Upon traveling there I was reflecting on the start of this journey. I was afraid to drive into Boston, then I was afraid to drive into Boston alone. There were weeks that I drove with pillows under each arm because otherwise was too painful. Yet yesterday I was driving down, confidently by myself, unafraid of traffic, the blasting of horns, wrong turns. My pain was at a minimum and what would soon be unveiled was the results of the final planned surgery of my reconstruction. Light… narrowing of a passageway of uncertainty, discomfort, and barrage of emotions including fear that creviced a wide open field of light, hope, new life…. FREEDOM.
I reflected on my medical team, and the importance of all, but in particular my plastic surgeon and my relationship with him. He is extremely cautious, moves through the processes slowly (or what felt to be slowly) and said “No” to me on numerous occasions which stirred in me discontent, but on this day I felt only gratitude for being under his care. Gratitude for the skill of his hands, and eye, and the manner in which he cares about each patient. Tears flowed. This man put me back together again.

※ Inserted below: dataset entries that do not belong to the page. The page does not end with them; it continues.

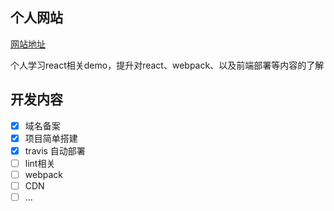 ## 个人网站

[网站地址](www.buzhidangxue.com)

个人学习react相关demo，提升对react、webpack、以及前端部署等内容的了解

## 开发内容

- [x] 域名备案
- [x] 项目简单搭建
- [x] travis 自动部署
- [ ] lint相关
- [ ] webpack
- [ ] CDN
- [ ] ...
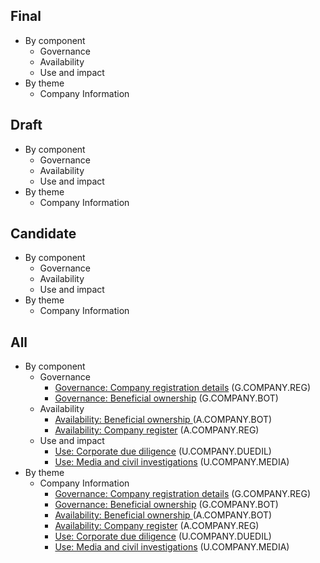 

## Final


* By component
    * Governance
    * Availability
    * Use and impact
* By theme
    * Company Information

## Draft


* By component
    * Governance
    * Availability
    * Use and impact
* By theme
    * Company Information

## Candidate


* By component
    * Governance
    * Availability
    * Use and impact
* By theme
    * Company Information

## All


* By component
    * Governance
        * [Governance: Company registration details](../indicators/G.COMPANY.REG.md) (G.COMPANY.REG)
        * [Governance: Beneficial ownership](../indicators/G.COMPANY.BOT.md) (G.COMPANY.BOT)
    * Availability
        * [Availability: Beneficial ownership ](../indicators/A.COMPANY.BOT.md) (A.COMPANY.BOT)
        * [Availability: Company register](../indicators/A.COMPANY.REG.md) (A.COMPANY.REG)
    * Use and impact
        * [Use: Corporate due diligence](../indicators/U.COMPANY.DUEDIL.md) (U.COMPANY.DUEDIL)
        * [Use: Media and civil investigations](../indicators/U.COMPANY.MEDIA.md) (U.COMPANY.MEDIA)
* By theme
    * Company Information
        * [Governance: Company registration details](../indicators/G.COMPANY.REG.md) (G.COMPANY.REG)
        * [Governance: Beneficial ownership](../indicators/G.COMPANY.BOT.md) (G.COMPANY.BOT)
        * [Availability: Beneficial ownership ](../indicators/A.COMPANY.BOT.md) (A.COMPANY.BOT)
        * [Availability: Company register](../indicators/A.COMPANY.REG.md) (A.COMPANY.REG)
        * [Use: Corporate due diligence](../indicators/U.COMPANY.DUEDIL.md) (U.COMPANY.DUEDIL)
        * [Use: Media and civil investigations](../indicators/U.COMPANY.MEDIA.md) (U.COMPANY.MEDIA)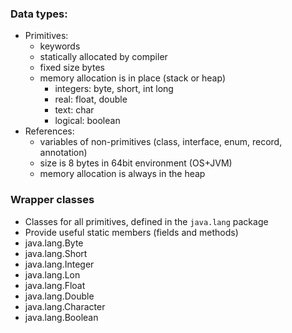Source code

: ### Data types:

- Primitives:
  - keywords
  - statically allocated by compiler
  - fixed size bytes
  - memory allocation is in place (stack or heap)
    - integers: byte, short, int long
    - real: float, double
    - text: char
    - logical: boolean
- References:
  - variables of non-primitives (class, interface, enum, record, annotation)
  - size is 8 bytes in 64bit environment (OS+JVM)
  - memory allocation is always in the heap

### Wrapper classes

- Classes for all primitives, defined in the `java.lang` package
- Provide useful static members (fields and methods)
- java.lang.Byte
- java.lang.Short
- java.lang.Integer
- java.lang.Lon
- java.lang.Float
- java.lang.Double
- java.lang.Character
- java.lang.Boolean
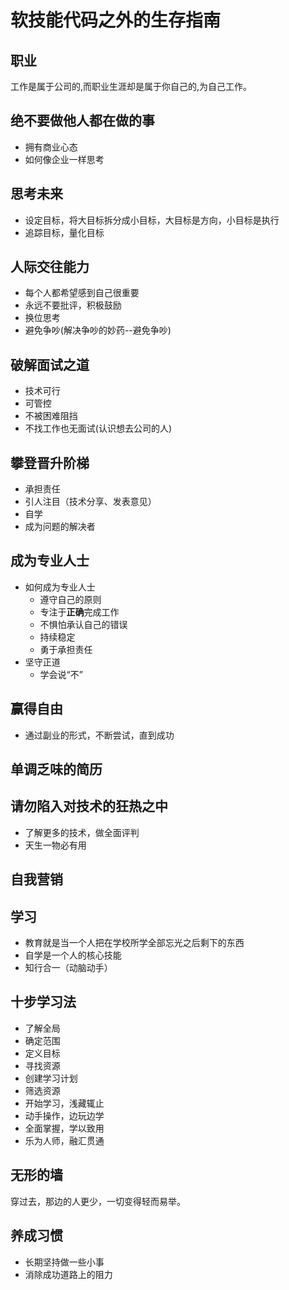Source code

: # 软技能代码之外的生存指南

## 职业

工作是属于公司的,而职业生涯却是属于你自己的,为自己工作。

## 绝不要做他人都在做的事

- 拥有商业心态
- 如何像企业一样思考

## 思考未来

- 设定目标，将大目标拆分成小目标，大目标是方向，小目标是执行
- 追踪目标，量化目标

## 人际交往能力

- 每个人都希望感到自己很重要
- 永远不要批评，积极鼓励
- 换位思考
- 避免争吵(解决争吵的妙药--避免争吵)

## 破解面试之道

- 技术可行
- 可管控
- 不被困难阻挡
- 不找工作也无面试(认识想去公司的人)

## 攀登晋升阶梯

- 承担责任
- 引人注目（技术分享、发表意见）
- 自学
- 成为问题的解决者

## 成为专业人士

- 如何成为专业人士
  - 遵守自己的原则
  - 专注于**正确**完成工作
  - 不惧怕承认自己的错误
  - 持续稳定
  - 勇于承担责任
- 坚守正道
  - 学会说“不”

## 赢得自由

- 通过副业的形式，不断尝试，直到成功

## 单调乏味的简历

## 请勿陷入对技术的狂热之中

- 了解更多的技术，做全面评判
- 天生一物必有用

## 自我营销

## 学习

- 教育就是当一个人把在学校所学全部忘光之后剩下的东西
- 自学是一个人的核心技能
- 知行合一（动脑动手）

## 十步学习法

- 了解全局
- 确定范围
- 定义目标
- 寻找资源
- 创建学习计划
- 筛选资源
- 开始学习，浅藏辄止
- 动手操作，边玩边学
- 全面掌握，学以致用
- 乐为人师，融汇贯通

## 无形的墙

穿过去，那边的人更少，一切变得轻而易举。

## 养成习惯

- 长期坚持做一些小事
- 消除成功道路上的阻力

Upon my arrival at Mass General Hospital, and the usual and expected delay with traffic I was able to look at the progress of the new building that was starting to erect almost two years ago when I first arrived at MGH for treatment. It is amazing how the progress of this construction has coincided with my reconstruction. My reconstruction will be complete in February or March, and this buildings completion will be shortly thereafter.

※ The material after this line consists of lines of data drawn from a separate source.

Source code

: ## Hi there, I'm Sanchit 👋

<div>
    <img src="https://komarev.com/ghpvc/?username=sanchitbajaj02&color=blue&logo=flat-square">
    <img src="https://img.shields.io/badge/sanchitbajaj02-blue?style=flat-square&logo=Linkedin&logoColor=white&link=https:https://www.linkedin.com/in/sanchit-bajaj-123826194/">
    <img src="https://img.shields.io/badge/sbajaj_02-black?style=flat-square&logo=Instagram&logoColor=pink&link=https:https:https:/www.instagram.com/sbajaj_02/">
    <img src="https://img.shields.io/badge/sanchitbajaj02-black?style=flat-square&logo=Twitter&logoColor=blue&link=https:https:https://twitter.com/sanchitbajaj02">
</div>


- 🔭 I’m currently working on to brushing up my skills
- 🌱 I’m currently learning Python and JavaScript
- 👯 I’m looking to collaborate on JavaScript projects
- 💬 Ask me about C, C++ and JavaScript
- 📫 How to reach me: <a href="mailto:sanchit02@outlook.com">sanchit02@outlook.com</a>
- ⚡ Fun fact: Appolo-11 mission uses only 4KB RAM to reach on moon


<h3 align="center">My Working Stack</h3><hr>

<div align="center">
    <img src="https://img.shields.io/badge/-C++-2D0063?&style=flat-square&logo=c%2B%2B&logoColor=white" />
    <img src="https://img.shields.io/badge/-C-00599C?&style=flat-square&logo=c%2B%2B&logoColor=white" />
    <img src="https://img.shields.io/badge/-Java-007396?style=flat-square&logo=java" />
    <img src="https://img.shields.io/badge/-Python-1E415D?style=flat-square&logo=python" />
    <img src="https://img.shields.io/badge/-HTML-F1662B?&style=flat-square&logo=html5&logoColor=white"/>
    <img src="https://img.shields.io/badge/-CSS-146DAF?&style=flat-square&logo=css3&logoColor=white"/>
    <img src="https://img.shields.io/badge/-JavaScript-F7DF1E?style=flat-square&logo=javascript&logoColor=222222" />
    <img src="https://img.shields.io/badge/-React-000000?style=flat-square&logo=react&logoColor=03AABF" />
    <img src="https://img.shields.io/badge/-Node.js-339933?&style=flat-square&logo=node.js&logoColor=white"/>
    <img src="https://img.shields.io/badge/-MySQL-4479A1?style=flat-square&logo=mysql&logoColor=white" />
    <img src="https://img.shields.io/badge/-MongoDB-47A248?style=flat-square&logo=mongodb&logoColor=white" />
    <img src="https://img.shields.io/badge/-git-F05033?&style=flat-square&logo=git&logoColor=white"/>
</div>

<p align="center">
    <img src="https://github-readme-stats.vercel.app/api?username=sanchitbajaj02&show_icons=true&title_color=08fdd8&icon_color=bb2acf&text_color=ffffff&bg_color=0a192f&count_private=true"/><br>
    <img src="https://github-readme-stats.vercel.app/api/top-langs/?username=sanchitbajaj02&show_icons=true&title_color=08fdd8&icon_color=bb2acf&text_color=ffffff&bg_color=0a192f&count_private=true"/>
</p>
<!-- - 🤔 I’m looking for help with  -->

The unveiling went well, I shed tears of gratitude with my plastic surgeon as I thanked him for all that he has done for me. Alongside gratitude is acceptance of how I look, where i am. There will be no more surgeries, I do not care if I am lopsided, unbalanced, or like. I am tired, my body weary and worn of all the surgeries I have had in the past 19 months… there will be no more. But as I look at myself and what appears to be a million sutures and stitches, much smaller mounds of breasts than I had before cancer, and enlarged manmade nipples that will shrink but look pretty damned good… I think how beautiful I look. I do not see the scars, the sutures, the stitches, the swelling, the bruises. I see wholeness. I do not dwell on the memories of the concaved chest and frightening visions after surgery but obviously I remember. I no longer care about my size or what I once looked like, I couldn’t care less. I am alive! I am in awe and so grateful that I am once again “whole”. I have known and loved women who did not have this, some by choice, some not. It is such a personal decision, none less brave or right than another. The journey through breast cancer is not for the weak hearted or kneed. By midstream you become a warrior, or so it feels that way.

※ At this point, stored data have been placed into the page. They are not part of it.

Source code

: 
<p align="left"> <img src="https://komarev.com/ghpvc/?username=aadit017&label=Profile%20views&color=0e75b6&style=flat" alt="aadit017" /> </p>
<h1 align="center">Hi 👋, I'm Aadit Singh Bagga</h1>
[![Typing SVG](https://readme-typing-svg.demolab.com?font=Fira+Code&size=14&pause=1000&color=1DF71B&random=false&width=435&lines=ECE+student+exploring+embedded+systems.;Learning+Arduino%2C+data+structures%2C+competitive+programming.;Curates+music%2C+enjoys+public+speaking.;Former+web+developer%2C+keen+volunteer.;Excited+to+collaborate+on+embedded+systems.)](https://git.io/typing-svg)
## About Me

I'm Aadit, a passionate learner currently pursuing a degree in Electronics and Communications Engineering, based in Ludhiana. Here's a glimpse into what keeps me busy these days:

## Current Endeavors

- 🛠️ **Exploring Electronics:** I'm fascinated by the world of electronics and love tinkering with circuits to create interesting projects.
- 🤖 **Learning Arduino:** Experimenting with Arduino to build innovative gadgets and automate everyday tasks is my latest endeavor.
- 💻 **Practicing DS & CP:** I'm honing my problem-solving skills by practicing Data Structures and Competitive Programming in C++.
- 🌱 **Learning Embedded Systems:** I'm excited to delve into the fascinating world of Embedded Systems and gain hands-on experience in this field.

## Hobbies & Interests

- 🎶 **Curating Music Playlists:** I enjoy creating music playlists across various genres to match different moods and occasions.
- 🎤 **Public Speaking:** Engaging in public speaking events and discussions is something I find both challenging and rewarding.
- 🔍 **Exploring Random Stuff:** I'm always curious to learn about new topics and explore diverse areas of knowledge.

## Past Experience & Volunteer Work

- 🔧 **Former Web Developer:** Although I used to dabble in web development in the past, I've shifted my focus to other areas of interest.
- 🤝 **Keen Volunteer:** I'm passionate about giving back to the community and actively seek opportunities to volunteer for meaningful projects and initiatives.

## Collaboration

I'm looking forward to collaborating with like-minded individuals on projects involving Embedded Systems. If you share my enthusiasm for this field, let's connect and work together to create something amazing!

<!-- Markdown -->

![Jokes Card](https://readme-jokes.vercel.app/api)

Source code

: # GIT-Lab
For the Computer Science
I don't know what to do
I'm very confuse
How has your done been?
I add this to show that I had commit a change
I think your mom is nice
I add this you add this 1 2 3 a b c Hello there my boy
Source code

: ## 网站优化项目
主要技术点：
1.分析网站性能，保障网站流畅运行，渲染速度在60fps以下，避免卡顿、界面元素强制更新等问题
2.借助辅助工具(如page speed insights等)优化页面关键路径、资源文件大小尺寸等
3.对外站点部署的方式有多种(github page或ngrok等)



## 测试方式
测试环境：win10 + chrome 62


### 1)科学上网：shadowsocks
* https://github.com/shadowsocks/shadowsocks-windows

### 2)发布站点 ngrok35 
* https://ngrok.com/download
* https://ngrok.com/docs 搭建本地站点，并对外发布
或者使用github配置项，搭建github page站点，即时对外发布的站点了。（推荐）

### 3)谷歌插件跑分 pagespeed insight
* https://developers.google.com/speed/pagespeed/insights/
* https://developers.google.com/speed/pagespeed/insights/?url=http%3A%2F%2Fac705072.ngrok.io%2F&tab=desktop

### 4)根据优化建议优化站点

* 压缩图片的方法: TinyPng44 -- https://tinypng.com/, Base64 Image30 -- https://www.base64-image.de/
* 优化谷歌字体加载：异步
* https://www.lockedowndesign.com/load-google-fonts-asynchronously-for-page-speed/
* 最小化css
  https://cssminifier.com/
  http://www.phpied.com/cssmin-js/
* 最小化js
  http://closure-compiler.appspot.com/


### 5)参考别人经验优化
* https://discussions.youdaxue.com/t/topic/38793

Yesterday was an emotional day for me, a good day. My journey through cancer is coming full circle, I am coming out the other side, but I am coming out a stronger, wiser smarter woman, for I know what is truly important in life. I know that this very moment as I type this and as you are reading this is very precious, and I thank you for making the choice to spend this very minute of your life reading my story. I know that I have been blessed with more, and I know that I am a very lucky woman to be writing this story today. I know that life isn’t about perfection, or how I look, or what I have or don’t have. It isn’t measured it cup sizes or even waist sizes. What is it about? Smiles…. I think everyone needs to define what their life is about, what brings them happiness, purpose, fulfillment, but I will tell you this. I am enough with or without breasts. I am a very wealthy woman and my savings account is only 5 digits including cents! I am SO very thankful for this journey that has awakened my heart and soul. I wish the pain on no one, but the growth? Priceless!
With so much gratitude and love in my heart today for all that have helped me through this in SO many ways. Thank you.